* _WHAT NEEDS TO BE DONE_:
From the entries below, reproduce exactly the line containing "- Adherence to the project's architecture", the line containing "### super 函数", and every line in between, with nothing added.

Plain-text document sources
=== Section Start ===

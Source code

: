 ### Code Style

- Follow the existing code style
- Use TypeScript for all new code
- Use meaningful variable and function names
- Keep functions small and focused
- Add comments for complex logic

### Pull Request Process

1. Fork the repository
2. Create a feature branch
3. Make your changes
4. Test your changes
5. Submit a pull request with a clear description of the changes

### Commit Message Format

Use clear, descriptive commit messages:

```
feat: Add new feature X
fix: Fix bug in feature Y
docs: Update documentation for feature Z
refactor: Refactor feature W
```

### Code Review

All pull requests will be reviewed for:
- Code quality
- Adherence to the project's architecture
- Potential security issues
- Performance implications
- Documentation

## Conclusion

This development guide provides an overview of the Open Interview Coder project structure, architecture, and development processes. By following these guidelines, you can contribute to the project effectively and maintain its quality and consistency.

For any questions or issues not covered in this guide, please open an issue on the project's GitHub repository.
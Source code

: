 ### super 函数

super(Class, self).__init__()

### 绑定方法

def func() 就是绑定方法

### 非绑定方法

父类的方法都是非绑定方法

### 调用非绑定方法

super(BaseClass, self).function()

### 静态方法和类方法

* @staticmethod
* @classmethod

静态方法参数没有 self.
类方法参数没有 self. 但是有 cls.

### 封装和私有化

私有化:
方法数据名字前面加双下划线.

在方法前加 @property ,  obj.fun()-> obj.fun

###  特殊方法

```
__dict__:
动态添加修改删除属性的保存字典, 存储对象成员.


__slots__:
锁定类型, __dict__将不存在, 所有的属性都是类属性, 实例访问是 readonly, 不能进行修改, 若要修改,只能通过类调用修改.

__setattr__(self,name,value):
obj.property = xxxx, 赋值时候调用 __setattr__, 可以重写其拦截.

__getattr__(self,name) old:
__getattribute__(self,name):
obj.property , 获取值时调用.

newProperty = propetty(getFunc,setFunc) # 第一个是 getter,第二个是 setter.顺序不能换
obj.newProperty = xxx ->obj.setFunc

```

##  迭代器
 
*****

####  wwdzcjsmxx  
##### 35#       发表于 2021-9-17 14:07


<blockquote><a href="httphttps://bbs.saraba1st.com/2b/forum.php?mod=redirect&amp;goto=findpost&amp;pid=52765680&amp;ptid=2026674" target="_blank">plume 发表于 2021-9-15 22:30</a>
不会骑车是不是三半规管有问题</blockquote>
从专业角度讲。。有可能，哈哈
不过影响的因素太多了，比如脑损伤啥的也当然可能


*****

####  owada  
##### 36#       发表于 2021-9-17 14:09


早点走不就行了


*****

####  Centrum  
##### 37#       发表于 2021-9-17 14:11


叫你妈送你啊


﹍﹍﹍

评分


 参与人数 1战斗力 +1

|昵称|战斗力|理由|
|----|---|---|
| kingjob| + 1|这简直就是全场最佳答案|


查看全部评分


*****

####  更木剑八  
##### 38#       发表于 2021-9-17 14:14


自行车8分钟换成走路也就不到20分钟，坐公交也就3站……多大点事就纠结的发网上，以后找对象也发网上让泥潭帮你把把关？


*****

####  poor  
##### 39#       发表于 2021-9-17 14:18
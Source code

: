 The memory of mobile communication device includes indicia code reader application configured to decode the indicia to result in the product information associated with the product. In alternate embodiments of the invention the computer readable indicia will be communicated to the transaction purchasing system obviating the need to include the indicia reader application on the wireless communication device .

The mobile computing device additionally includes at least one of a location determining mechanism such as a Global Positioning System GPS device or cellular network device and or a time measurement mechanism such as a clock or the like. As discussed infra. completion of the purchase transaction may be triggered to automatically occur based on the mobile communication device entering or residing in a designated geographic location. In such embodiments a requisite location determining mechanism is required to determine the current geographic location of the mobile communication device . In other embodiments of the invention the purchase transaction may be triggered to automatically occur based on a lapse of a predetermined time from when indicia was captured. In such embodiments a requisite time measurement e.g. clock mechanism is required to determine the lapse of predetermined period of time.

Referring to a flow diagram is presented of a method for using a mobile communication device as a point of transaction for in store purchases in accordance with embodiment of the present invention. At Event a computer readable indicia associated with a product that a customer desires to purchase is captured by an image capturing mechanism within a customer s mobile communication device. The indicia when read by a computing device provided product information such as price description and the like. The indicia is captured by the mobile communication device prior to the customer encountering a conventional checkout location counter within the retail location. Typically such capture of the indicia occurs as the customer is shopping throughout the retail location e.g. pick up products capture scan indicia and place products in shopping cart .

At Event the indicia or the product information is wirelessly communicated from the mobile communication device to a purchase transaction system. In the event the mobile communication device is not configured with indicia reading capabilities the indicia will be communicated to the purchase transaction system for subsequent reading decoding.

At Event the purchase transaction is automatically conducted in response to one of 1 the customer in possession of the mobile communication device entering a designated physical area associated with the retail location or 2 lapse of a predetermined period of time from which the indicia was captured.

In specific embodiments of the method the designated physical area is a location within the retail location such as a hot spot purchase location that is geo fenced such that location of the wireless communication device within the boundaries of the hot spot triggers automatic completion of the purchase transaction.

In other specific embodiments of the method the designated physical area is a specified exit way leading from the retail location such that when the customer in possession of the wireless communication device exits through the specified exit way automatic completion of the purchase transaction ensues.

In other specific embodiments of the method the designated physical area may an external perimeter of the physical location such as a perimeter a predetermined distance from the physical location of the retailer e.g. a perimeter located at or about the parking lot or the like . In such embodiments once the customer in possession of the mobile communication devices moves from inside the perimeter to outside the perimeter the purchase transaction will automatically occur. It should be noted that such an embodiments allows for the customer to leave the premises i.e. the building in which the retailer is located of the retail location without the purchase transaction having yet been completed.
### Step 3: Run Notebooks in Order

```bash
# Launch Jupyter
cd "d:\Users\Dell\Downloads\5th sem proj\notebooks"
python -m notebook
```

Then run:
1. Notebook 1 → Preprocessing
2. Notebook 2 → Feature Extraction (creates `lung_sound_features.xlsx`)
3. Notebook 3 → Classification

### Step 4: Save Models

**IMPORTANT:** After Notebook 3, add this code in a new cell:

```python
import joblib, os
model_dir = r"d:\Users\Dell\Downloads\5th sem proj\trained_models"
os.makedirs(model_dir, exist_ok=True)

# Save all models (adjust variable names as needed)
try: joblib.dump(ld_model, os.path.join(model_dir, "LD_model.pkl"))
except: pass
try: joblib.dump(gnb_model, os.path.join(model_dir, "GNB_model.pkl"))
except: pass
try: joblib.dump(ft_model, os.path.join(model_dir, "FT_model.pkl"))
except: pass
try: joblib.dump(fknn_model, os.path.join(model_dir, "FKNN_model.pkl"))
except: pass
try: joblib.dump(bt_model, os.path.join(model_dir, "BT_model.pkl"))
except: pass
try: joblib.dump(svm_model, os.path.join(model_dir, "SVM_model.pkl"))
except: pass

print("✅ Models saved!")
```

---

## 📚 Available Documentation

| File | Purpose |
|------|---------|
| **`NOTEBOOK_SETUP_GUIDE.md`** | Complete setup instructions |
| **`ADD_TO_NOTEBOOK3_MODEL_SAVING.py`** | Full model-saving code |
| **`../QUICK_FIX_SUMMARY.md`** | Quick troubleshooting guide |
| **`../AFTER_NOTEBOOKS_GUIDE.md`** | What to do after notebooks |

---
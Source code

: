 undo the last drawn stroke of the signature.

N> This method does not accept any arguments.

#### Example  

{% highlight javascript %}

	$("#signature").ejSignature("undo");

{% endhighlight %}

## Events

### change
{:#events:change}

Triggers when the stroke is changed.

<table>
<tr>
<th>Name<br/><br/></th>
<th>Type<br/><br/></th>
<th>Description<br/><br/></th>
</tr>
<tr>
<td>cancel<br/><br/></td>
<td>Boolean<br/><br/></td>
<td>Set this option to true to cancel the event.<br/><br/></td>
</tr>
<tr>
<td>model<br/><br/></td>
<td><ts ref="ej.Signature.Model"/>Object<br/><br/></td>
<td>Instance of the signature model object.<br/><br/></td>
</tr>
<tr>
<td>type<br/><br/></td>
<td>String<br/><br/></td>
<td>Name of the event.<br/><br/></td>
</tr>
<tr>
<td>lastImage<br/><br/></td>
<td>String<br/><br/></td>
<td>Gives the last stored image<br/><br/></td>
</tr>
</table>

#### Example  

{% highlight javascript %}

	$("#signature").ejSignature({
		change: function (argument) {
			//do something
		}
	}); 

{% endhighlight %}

=== Section End ===

* _EXERCISE RESPONSE_:
- Adherence to the project's architecture
- Potential security issues
- Performance implications
- Documentation

## Conclusion

This development guide provides an overview of the Open Interview Coder project structure, architecture, and development processes. By following these guidelines, you can contribute to the project effectively and maintain its quality and consistency.

For any questions or issues not covered in this guide, please open an issue on the project's GitHub repository.
Source code

: ### super 函数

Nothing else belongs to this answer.